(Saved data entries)
§ §

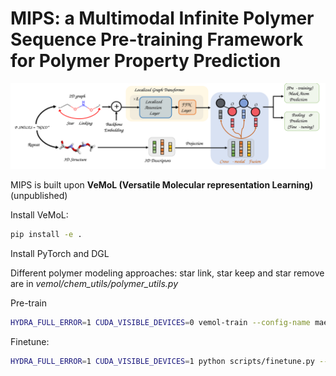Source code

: # MIPS: a Multimodal Infinite Polymer Sequence Pre-training Framework for Polymer Property Prediction

![fail to find image](figures/pipeline.svg)

MIPS is built upon **VeMoL (Versatile Molecular representation Learning)** (unpublished)       

Install VeMoL:     
```bash
pip install -e .
```

Install PyTorch and DGL      

Different polymer modeling approaches: star link, star keep and star remove are in *vemol/chem_utils/polymer_utils.py*       

Pre-train
```bash
HYDRA_FULL_ERROR=1 CUDA_VISIBLE_DEVICES=0 vemol-train --config-name mae_pretrain name=pl1m_star_link_gt6_hidden512_seed1 checkpoint.save_step=True checkpoint.save_epoch=False checkpoint.save_step_interval=2000 common.max_steps=20000 common.seed=1 dataset.mol_graph_collator_cfg.downsize=-1 dataset.batch_size=1024 model=kfuse_graph_transformer model.d_model=512 model.num_layers=6 scheduler.warmup_steps=2000 scheduler.lr=2e-4 dataset.use_cache_data=True dataset.completion=True dataset.name=pl1m_aug dataset/mol_graph_form_cfg=polymer_atom_graph dataset.mol_graph_form_cfg.op=star_link dataset.mol_graph_collator_cfg.lmdb_path=data/pl1m_aug_pretrain_atom_graphs/lmdb dataset.kvec_names=[md,atom_pair_3d]
```

Finetune:  
```bash
HYDRA_FULL_ERROR=1 CUDA_VISIBLE_DEVICES=1 python scripts/finetune.py --seed=1 --lr=1e-4 --op=star_link --kvec_names=[md,atom_pair_3d] --model_path=checkpoint/mae_pretrain/ckpt.pth
```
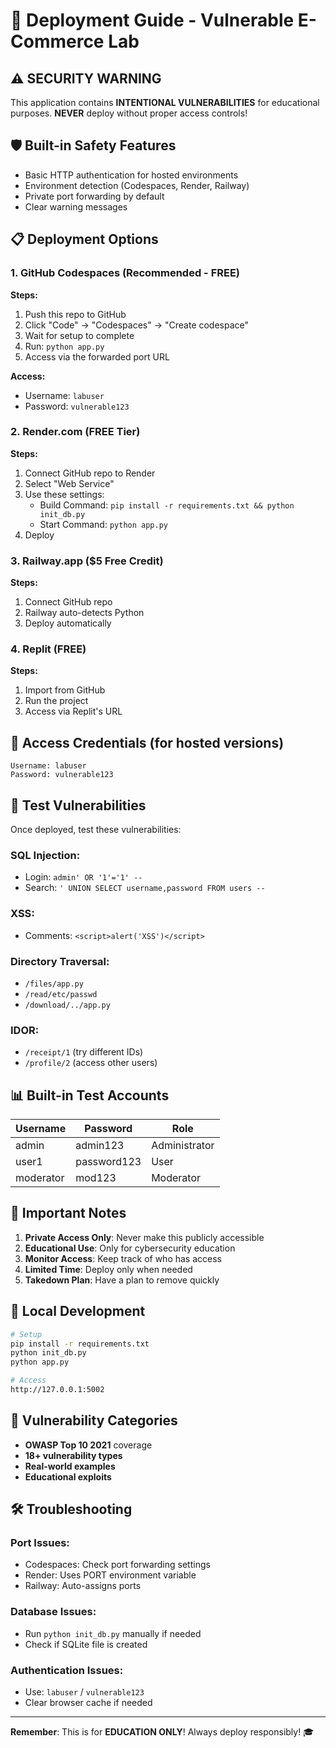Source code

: # 🚀 Deployment Guide - Vulnerable E-Commerce Lab

## ⚠️ SECURITY WARNING
This application contains **INTENTIONAL VULNERABILITIES** for educational purposes. **NEVER** deploy without proper access controls!

## 🛡️ Built-in Safety Features
- Basic HTTP authentication for hosted environments
- Environment detection (Codespaces, Render, Railway)
- Private port forwarding by default
- Clear warning messages

## 📋 Deployment Options

### 1. GitHub Codespaces (Recommended - FREE)

**Steps:**
1. Push this repo to GitHub
2. Click "Code" → "Codespaces" → "Create codespace"
3. Wait for setup to complete
4. Run: `python app.py`
5. Access via the forwarded port URL

**Access:**
- Username: `labuser`
- Password: `vulnerable123`

### 2. Render.com (FREE Tier)

**Steps:**
1. Connect GitHub repo to Render
2. Select "Web Service"
3. Use these settings:
   - Build Command: `pip install -r requirements.txt && python init_db.py`
   - Start Command: `python app.py`
4. Deploy

### 3. Railway.app ($5 Free Credit)

**Steps:**
1. Connect GitHub repo
2. Railway auto-detects Python
3. Deploy automatically

### 4. Replit (FREE)

**Steps:**
1. Import from GitHub
2. Run the project
3. Access via Replit's URL

## 🔐 Access Credentials (for hosted versions)

```
Username: labuser
Password: vulnerable123
```

## 🎯 Test Vulnerabilities

Once deployed, test these vulnerabilities:

### SQL Injection:
- Login: `admin' OR '1'='1' --`
- Search: `' UNION SELECT username,password FROM users --`

### XSS:
- Comments: `<script>alert('XSS')</script>`

### Directory Traversal:
- `/files/app.py`
- `/read/etc/passwd`
- `/download/../app.py`

### IDOR:
- `/receipt/1` (try different IDs)
- `/profile/2` (access other users)

## 📊 Built-in Test Accounts

| Username | Password | Role |
|----------|----------|------|
| admin | admin123 | Administrator |
| user1 | password123 | User |
| moderator | mod123 | Moderator |

## 🚨 Important Notes

1. **Private Access Only**: Never make this publicly accessible
2. **Educational Use**: Only for cybersecurity education
3. **Monitor Access**: Keep track of who has access
4. **Limited Time**: Deploy only when needed
5. **Takedown Plan**: Have a plan to remove quickly

## 🔧 Local Development

```bash
# Setup
pip install -r requirements.txt
python init_db.py
python app.py

# Access
http://127.0.0.1:5002
```

## 📝 Vulnerability Categories

- **OWASP Top 10 2021** coverage
- **18+ vulnerability types**
- **Real-world examples**
- **Educational exploits**

## 🛠️ Troubleshooting

### Port Issues:
- Codespaces: Check port forwarding settings
- Render: Uses PORT environment variable
- Railway: Auto-assigns ports

### Database Issues:
- Run `python init_db.py` manually if needed
- Check if SQLite file is created

### Authentication Issues:
- Use: `labuser` / `vulnerable123`
- Clear browser cache if needed

---

**Remember**: This is for **EDUCATION ONLY**! Always deploy responsibly! 🎓
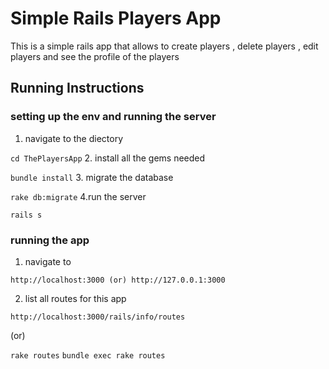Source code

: # Simple Rails Players App

This is a simple rails app that allows to create players , delete players , edit players and see the profile of the players 

## Running Instructions
### setting up the env and running the server

1. navigate to the diectory

``` cd ThePlayersApp ```
2. install all the gems needed

``` bundle install ```
3. migrate the database

``` rake db:migrate ```
4.run the server 

``` rails s ```

### running the app

1. navigate to 

``` http://localhost:3000 (or) http://127.0.0.1:3000 ```

2. list all routes for this app

```http://localhost:3000/rails/info/routes```

(or)

``` rake routes ```
``` bundle exec rake routes ```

§ §

Activity: Reproduce only the lines above, starting at the line with "## 🚨 Important Notes" and ending at the line with "- Codespaces: Check port forwarding settings", exactly as written.

Answer box:
## 🚨 Important Notes

1. **Private Access Only**: Never make this publicly accessible
2. **Educational Use**: Only for cybersecurity education
3. **Monitor Access**: Keep track of who has access
4. **Limited Time**: Deploy only when needed
5. **Takedown Plan**: Have a plan to remove quickly

## 🔧 Local Development

```bash
# Setup
pip install -r requirements.txt
python init_db.py
python app.py

# Access
http://127.0.0.1:5002
```

## 📝 Vulnerability Categories

- **OWASP Top 10 2021** coverage
- **18+ vulnerability types**
- **Real-world examples**
- **Educational exploits**

## 🛠️ Troubleshooting

### Port Issues:
- Codespaces: Check port forwarding settings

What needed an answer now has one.